Despite her physical troubles, however, Ozawa continues to relate her experiences to others and singing songs composed by her friend who suffered from the same disease.

She hopes her activities will give other people the energy to keep living.

When Ozawa was a fourth-grade primary school student, her body began to swing slightly from side to side while she was walking. Her body would not move the way she wanted, and her classmates ridiculed her walking as strange. She was hurt but pretended it was nothing because she did not want to worry her parents. She shed silent tears in bed.

When she was a third-year middle school student, she visited a hospital for the first time and was told that her problem was not a disease, only an individual difference. She wept bitterly with frustration at not being able to convey the strange feelings she had.

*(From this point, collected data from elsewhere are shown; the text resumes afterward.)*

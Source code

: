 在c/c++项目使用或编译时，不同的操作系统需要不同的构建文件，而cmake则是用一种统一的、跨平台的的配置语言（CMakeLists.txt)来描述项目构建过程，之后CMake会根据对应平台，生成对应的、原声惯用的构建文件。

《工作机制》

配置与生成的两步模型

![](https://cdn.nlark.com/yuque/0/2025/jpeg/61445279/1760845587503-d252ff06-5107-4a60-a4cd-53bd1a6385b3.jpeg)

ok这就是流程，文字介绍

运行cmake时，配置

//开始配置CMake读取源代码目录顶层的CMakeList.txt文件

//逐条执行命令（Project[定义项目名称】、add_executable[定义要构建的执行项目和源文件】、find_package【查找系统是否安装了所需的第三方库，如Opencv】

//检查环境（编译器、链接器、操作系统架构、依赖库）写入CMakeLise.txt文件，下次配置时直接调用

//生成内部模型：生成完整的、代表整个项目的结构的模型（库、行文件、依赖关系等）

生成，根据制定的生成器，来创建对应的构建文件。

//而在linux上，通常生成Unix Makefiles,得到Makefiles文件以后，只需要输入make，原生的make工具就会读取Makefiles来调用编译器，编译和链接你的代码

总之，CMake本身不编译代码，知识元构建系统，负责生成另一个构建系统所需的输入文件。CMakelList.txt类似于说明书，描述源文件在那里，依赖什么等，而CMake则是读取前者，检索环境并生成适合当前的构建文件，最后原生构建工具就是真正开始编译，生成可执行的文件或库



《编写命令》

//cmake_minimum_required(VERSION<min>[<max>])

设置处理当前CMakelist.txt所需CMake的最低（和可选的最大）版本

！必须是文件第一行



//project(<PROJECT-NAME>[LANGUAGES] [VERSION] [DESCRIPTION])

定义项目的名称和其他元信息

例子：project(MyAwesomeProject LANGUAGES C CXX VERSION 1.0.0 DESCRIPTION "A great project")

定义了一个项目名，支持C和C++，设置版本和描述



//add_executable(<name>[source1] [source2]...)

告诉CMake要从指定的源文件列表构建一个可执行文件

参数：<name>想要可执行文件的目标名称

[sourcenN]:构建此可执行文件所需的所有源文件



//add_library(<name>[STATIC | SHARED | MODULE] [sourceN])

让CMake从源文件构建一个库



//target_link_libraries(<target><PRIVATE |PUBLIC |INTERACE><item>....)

Ozawa went on to high school and sang songs in a band with her friends at the school's cultural festival. The exhilaration she felt in singing made her forget the changes in her body, and she became even more hooked on singing. However, the problems worsened and she could not keep up when walking with other people in college.

Finally, Ozawa was diagnosed with muscular dystrophy when she was 20. She was told there was no effective cure and that she would need a wheelchair in 10 years. She became extremely depressed and thought her life had no meaning.

Thinking no one would understand her feelings, she closed her heart to others, telling nobody about her disease except her family. Eventually, however, the words of a doctor in charge of her rehabilitation got through.

"You'll be able to move your body less and less," the doctor told her. "If you imagine what you'll be in the future, you'll realise you've got to do a lot of things now."

Encouraged by the doctor, she got a job at an information technology company in Tokyo in 2006 and started participating in a band with colleagues from her office.